グレタさんは、自らの両親を菜食主義となるように説得しました。11歳の時には、気候変動のことを学んだことで鬱になります。どうして世界の諸大国が地球環境を破壊する政策をとり続けているのかが理解できませんでした。9年生になると、学校へ行くことを拒否します。スウェーデン政府が、パリ協定に従って二酸化炭素排出量を削減するよう要求したかったのです。
更に、グレタさんは場面緘黙症であり、強迫性障害も持っています。私たちの地球、そのバランス、保護、環境を心配せずにいられないのはそのためです。
世界を変えるのに若すぎるなんてことはない
2019年、「変化をもたらすために未熟すぎるなんてことはない(No One is Too Small to Make a Difference)」とい本を出版しました。また、ニューヨークで開催された気候変動サミットに出席するために、レーシングヨットで大西洋を横断しました。これは、二酸化炭素の排出量を減らすために飛行機での移動を減らす必要があることを訴えるのが目的でした。

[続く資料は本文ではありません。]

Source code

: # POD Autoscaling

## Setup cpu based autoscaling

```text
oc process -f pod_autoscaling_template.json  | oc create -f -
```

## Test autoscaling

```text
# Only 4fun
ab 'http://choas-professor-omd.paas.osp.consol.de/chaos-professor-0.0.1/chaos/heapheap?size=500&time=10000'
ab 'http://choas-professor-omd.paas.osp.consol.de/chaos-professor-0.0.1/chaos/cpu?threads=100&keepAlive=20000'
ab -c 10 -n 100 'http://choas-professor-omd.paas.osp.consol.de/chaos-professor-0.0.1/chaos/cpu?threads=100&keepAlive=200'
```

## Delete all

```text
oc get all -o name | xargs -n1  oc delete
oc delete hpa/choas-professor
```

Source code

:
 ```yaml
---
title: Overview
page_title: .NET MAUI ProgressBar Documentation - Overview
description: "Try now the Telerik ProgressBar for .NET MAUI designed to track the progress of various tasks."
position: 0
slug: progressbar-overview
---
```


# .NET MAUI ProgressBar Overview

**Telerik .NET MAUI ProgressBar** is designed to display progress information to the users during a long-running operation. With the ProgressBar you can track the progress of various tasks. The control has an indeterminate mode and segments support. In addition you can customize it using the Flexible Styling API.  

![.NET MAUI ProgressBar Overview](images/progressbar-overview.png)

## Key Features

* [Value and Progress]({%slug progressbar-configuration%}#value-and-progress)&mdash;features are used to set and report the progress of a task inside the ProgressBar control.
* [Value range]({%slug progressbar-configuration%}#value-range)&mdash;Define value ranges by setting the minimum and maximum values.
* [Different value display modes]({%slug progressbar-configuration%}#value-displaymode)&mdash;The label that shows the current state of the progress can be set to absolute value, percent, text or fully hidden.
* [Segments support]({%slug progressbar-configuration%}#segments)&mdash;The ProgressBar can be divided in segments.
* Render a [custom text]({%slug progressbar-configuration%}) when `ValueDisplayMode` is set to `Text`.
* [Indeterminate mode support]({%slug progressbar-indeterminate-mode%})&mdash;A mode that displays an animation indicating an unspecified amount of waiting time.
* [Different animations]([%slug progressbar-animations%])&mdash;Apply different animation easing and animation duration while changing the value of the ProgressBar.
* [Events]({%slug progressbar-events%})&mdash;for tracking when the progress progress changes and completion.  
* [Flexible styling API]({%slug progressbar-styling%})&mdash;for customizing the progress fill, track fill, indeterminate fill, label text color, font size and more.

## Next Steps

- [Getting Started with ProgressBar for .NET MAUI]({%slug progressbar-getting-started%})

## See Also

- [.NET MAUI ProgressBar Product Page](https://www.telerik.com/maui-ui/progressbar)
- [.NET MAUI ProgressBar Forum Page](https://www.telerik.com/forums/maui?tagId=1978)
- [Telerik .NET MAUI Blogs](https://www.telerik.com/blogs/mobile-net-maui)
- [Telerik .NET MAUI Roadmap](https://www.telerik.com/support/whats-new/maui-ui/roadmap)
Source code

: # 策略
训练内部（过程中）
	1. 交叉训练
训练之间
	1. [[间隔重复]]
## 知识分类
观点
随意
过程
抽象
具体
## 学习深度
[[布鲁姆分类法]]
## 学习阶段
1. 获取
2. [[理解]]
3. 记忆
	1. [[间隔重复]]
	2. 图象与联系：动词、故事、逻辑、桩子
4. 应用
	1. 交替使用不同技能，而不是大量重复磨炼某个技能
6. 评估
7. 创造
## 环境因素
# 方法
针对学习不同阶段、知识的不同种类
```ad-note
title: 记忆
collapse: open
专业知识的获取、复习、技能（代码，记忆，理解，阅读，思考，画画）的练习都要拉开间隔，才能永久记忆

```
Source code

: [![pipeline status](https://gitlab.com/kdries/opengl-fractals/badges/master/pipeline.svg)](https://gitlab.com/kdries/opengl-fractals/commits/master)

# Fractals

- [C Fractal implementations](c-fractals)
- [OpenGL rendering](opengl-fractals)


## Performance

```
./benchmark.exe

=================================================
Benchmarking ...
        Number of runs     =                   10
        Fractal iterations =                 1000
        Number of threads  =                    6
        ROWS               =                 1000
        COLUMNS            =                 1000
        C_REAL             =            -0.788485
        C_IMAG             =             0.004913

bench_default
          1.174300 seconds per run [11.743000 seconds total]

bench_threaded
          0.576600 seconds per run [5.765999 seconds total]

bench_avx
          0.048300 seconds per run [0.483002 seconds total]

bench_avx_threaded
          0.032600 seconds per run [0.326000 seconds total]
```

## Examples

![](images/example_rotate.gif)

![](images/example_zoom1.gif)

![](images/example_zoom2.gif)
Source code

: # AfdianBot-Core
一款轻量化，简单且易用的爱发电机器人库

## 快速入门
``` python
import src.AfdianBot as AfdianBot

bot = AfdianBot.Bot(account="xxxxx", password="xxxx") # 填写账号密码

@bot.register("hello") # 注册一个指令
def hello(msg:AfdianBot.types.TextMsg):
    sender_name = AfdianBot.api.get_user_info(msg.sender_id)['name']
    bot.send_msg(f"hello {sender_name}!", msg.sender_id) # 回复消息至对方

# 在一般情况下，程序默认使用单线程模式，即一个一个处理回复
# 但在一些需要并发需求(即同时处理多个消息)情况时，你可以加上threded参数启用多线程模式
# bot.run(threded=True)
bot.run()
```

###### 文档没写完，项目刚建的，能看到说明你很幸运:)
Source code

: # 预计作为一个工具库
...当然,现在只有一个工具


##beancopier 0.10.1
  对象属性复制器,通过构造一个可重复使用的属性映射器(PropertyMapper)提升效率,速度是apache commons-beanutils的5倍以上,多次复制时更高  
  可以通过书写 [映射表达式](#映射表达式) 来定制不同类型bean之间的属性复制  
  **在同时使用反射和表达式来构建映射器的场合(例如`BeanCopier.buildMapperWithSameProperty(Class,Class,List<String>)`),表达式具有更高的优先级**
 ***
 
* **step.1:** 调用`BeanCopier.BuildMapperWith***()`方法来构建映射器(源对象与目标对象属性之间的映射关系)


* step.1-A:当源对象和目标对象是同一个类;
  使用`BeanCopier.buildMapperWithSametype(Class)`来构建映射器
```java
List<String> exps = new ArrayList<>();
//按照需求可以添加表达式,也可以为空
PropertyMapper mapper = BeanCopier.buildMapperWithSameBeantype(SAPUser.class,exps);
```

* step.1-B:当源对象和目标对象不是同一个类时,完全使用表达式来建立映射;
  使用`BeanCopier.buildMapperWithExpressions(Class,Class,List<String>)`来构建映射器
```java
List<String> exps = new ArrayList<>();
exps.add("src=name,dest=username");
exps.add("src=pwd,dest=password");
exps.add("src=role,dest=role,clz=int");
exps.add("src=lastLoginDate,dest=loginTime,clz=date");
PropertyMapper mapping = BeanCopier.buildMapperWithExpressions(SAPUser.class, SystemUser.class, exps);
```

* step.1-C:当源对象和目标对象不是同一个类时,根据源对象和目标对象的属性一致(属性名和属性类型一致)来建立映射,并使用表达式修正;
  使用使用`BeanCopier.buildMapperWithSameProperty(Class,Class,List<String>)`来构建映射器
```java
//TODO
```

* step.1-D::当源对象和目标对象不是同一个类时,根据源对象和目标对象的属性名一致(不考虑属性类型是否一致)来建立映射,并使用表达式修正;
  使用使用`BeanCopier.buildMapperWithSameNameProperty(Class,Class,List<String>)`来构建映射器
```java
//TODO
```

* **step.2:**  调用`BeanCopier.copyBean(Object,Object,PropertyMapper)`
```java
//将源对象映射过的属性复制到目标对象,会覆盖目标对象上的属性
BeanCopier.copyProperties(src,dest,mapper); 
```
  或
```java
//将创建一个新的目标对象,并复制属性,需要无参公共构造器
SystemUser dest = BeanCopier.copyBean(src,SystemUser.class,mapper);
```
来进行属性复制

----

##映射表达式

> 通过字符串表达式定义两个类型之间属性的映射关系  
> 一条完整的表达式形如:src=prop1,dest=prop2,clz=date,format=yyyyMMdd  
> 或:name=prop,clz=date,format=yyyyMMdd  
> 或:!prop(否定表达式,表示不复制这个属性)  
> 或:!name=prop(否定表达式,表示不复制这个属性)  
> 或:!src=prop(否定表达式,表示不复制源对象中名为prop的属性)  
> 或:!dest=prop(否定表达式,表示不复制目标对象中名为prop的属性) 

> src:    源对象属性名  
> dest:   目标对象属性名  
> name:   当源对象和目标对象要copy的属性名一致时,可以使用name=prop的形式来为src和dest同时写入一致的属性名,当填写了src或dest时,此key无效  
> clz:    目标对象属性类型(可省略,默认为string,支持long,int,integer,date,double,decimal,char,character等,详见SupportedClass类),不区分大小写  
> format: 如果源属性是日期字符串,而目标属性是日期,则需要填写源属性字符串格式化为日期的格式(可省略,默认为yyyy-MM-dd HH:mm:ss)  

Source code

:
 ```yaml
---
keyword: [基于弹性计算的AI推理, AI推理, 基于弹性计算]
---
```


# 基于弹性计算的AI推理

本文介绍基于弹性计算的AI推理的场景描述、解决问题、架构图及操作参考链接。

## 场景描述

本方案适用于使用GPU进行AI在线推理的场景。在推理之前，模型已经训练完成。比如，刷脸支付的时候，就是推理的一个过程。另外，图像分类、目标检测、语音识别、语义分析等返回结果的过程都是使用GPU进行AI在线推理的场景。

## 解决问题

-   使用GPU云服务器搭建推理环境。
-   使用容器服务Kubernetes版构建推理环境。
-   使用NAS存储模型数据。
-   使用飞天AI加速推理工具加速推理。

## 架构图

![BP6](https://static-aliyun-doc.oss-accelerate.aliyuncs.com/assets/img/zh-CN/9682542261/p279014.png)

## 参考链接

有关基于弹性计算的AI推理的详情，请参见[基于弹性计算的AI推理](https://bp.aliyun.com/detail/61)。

これによって、グレタさんは再び世界中から注目を浴びます。様々な新聞の見出しを飾り、ツイッターはグレタさんに関連するハッシュタグで溢れかえりました。ここで再び、彼女は次の世代を気にもかけない「裕福な人々」を批判しました。それは、彼らがどうせ地球の終焉の前には自分たちは死んでしまっているのだから、と考えているせいだとグレタさんは言います。
グレタさんは自分で演説の原稿を書いており、毎週金曜日のストライキを始めたのも彼女であったというのも重要です。彼女は一人きりで戦うことを厭いませんでした。それでも、少しずつクラスメートが参加するようになり、時が経つにつれて「未来のための金曜日」運動へと発展します。環境保護を訴えるスピーチは、スウェーデンを超えて世界中に届いていきました。
新しい時代の新しいリーダー
最後に、現代を率いるリーダーたちは、マーティン・ルーサー・キングやマハトマ・ガンディーといった前世代のリーダーたちとはとても違っていることが見て取れるでしょう。今世界を導いているのは、マララさんやグレタさんといったより若い世代なのです。
気候変動は非常に深刻で、この少女のような人々が私たちには必要です。それは、世界中の人々を取り込んでいくことが出来るような人々です。グレタさんのメッセージが出来る限り多くの人に届くことを私たちは願っています。今の若い世代は、近い将来に地球の現実に直面しなければなりません。もし今変化を起こさなければ、明るい未来はないのです。
「私はあなたたちに希望があると思ってほしくない。パニックに陥いってほしい。私が毎日感じる恐怖をあなたたちにも感じてほしい。あなたに行動を起こしてほしい。危機に陥っているときのように行動してほしい。あなたの家が火事であるかのように行動してほしい。本当に火事なのだから。」